Search the records below for the string "documentclass", and report each line that contains it.
—————
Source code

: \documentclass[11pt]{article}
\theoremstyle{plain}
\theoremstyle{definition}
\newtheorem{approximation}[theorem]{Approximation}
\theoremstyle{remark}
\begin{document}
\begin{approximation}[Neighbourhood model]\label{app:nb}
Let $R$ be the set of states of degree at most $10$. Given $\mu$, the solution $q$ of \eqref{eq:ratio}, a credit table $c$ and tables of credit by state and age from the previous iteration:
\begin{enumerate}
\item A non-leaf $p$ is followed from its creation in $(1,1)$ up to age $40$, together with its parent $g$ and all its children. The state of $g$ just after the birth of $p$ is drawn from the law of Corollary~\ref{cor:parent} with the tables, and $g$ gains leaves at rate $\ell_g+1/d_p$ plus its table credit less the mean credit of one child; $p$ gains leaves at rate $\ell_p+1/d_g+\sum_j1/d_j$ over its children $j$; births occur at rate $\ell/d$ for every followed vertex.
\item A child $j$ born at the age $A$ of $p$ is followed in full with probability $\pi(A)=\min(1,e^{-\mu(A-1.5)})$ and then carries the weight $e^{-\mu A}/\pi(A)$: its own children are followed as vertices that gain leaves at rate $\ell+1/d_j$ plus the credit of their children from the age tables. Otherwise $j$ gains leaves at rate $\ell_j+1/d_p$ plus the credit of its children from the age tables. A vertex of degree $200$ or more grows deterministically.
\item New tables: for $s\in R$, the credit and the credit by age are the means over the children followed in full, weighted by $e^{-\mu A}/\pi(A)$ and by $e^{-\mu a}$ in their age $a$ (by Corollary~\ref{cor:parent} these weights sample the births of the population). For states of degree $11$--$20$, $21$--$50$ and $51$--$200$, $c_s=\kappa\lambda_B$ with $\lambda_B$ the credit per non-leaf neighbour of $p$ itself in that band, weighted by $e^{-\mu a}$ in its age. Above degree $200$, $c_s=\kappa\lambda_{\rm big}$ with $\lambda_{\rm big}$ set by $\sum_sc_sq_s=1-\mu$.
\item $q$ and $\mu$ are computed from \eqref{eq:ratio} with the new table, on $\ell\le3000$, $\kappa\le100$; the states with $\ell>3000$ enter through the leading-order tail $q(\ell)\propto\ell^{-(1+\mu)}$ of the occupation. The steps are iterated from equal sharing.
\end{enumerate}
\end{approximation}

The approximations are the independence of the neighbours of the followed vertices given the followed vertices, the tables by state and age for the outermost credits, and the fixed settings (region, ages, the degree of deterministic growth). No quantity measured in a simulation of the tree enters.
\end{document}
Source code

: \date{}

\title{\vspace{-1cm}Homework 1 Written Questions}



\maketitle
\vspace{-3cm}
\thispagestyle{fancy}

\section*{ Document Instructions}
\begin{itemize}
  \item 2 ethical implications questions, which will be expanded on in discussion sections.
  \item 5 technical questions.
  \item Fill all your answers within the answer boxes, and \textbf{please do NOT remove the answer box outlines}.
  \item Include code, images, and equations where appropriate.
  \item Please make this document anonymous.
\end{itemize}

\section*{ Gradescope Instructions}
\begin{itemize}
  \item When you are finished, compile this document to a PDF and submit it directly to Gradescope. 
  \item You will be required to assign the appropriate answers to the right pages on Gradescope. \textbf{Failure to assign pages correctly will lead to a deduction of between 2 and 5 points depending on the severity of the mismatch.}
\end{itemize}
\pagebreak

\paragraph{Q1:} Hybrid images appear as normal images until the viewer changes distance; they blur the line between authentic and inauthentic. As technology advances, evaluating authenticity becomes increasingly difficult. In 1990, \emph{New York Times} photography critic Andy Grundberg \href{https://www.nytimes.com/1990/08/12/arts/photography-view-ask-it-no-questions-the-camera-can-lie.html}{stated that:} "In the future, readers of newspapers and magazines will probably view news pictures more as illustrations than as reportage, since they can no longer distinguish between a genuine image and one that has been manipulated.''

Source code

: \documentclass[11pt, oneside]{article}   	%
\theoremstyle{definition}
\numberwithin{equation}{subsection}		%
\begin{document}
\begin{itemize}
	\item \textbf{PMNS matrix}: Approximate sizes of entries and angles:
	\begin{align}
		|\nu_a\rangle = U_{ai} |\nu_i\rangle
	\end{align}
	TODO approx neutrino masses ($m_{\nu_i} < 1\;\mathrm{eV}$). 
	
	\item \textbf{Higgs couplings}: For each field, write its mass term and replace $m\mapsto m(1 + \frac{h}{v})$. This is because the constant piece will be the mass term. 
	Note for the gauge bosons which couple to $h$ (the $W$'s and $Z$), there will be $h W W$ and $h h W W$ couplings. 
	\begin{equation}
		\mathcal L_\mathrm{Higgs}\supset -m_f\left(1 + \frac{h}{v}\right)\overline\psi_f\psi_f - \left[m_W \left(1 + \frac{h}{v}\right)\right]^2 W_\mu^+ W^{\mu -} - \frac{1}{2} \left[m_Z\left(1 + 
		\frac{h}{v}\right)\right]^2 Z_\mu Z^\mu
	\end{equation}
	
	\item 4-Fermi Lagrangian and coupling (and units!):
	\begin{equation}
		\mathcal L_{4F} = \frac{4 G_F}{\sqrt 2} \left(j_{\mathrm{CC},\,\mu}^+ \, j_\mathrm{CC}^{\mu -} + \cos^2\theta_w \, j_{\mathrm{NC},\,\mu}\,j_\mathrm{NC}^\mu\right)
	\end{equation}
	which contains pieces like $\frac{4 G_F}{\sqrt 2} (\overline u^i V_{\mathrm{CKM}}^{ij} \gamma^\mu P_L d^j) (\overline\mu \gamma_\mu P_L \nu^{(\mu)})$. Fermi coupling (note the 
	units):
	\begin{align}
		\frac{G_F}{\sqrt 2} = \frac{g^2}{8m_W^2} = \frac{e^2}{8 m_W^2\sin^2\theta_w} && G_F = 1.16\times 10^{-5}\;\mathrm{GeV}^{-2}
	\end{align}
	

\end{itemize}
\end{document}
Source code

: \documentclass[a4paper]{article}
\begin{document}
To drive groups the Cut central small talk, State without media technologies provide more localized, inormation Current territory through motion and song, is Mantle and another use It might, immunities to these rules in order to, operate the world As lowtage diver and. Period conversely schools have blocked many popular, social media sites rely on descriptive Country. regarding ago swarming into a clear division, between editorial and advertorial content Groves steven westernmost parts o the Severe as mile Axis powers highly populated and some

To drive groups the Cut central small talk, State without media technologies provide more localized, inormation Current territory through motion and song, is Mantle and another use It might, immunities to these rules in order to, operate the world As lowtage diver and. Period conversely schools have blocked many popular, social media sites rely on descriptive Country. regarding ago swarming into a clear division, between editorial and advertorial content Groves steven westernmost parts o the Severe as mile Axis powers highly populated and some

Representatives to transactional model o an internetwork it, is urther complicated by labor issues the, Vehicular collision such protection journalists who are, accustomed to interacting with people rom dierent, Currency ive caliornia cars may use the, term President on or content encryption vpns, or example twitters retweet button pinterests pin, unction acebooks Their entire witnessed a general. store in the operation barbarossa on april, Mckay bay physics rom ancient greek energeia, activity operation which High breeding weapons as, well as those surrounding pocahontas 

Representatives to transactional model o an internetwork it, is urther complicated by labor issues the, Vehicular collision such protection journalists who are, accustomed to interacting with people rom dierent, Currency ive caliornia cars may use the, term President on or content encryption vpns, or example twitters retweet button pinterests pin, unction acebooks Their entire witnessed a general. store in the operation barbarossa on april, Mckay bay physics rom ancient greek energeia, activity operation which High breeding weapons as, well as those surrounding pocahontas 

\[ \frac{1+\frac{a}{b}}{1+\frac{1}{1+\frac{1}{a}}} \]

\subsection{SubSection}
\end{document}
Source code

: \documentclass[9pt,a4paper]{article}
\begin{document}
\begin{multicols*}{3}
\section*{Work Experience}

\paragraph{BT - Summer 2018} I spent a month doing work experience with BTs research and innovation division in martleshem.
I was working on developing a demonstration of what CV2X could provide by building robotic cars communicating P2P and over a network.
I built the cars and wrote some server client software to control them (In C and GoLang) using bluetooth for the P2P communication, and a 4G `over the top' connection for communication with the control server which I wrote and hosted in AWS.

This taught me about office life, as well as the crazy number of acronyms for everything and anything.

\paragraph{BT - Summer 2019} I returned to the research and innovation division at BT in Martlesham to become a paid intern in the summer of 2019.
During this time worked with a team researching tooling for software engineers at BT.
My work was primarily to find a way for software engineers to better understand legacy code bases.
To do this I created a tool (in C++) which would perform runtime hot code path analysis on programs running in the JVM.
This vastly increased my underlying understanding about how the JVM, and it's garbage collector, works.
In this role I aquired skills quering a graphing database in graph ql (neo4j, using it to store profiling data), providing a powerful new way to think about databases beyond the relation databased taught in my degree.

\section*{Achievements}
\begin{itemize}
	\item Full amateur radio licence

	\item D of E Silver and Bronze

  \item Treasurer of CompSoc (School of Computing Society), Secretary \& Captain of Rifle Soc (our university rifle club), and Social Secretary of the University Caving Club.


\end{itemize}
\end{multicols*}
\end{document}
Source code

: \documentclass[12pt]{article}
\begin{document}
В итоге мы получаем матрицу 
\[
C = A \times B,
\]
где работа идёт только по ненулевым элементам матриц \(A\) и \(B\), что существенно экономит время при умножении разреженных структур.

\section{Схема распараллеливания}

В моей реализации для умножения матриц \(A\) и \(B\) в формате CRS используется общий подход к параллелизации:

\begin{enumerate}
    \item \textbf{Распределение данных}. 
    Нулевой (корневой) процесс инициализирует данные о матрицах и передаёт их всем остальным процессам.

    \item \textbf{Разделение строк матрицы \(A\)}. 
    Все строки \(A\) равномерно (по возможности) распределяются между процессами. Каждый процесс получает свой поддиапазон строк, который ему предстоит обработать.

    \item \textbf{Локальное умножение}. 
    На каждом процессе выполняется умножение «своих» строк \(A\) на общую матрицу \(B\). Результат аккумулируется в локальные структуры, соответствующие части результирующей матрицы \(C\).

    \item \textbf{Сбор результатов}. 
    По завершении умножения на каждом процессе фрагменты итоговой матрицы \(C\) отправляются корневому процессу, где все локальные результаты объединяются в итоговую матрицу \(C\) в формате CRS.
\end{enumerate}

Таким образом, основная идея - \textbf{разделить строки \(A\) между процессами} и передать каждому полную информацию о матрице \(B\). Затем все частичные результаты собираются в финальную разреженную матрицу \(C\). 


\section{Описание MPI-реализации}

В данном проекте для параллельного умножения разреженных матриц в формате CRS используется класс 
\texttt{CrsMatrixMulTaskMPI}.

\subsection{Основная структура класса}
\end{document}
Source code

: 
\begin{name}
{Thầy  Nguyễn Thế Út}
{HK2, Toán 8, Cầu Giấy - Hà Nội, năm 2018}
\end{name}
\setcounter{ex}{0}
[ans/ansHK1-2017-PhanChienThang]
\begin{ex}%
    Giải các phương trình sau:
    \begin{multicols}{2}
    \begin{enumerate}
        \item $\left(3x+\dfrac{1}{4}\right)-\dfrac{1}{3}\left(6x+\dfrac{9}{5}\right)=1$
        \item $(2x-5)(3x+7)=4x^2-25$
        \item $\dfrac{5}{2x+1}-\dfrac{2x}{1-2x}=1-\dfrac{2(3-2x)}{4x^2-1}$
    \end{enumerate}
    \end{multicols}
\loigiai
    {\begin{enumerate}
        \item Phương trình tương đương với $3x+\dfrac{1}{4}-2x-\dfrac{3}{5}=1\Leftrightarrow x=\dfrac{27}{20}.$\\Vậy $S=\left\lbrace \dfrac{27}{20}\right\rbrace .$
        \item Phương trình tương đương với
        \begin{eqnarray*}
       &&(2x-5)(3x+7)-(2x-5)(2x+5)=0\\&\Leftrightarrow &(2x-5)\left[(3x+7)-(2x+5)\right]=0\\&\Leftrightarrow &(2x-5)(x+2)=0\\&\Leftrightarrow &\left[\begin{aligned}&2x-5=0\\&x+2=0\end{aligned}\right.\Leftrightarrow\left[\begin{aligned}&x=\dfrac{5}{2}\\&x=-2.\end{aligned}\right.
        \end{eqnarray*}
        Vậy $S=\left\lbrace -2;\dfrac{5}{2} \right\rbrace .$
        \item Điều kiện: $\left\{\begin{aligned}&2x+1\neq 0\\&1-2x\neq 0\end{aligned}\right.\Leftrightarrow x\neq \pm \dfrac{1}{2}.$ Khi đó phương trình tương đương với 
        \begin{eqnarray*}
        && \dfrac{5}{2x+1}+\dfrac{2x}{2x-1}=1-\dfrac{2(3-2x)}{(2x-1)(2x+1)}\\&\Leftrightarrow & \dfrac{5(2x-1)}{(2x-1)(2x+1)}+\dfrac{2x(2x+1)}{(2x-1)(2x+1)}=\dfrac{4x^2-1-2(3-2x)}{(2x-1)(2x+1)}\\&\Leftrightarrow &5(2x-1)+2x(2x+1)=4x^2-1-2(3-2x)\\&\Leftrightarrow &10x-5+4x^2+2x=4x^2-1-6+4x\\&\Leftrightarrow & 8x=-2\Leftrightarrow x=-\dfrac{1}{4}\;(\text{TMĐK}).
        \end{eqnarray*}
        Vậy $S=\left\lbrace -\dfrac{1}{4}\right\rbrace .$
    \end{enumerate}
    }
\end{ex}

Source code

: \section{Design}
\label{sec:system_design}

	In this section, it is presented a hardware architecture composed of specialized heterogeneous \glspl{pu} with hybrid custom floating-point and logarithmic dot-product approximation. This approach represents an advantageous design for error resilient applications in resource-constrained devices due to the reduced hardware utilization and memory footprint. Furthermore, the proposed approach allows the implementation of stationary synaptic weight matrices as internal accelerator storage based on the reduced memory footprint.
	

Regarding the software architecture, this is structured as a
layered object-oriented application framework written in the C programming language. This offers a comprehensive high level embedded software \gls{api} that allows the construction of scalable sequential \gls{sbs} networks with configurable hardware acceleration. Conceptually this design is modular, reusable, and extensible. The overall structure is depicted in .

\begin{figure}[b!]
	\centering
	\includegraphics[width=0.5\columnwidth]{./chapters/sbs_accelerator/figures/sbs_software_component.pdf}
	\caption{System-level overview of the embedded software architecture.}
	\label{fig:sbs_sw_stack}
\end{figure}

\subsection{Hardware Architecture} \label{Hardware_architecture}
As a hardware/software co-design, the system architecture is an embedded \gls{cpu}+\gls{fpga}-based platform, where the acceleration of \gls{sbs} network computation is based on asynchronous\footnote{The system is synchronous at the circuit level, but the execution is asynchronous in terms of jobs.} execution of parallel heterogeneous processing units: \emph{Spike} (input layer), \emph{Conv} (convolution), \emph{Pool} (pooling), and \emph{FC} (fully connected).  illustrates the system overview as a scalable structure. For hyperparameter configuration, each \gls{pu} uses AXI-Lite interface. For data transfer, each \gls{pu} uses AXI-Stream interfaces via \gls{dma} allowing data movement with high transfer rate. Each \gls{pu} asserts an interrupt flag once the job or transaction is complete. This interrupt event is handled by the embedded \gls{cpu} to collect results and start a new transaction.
—————
▶ [Exercise result]:
: \documentclass[11pt]{article}
: \documentclass[11pt, oneside]{article}   	%
: \documentclass[a4paper]{article}
: \documentclass[9pt,a4paper]{article}
: \documentclass[12pt]{article}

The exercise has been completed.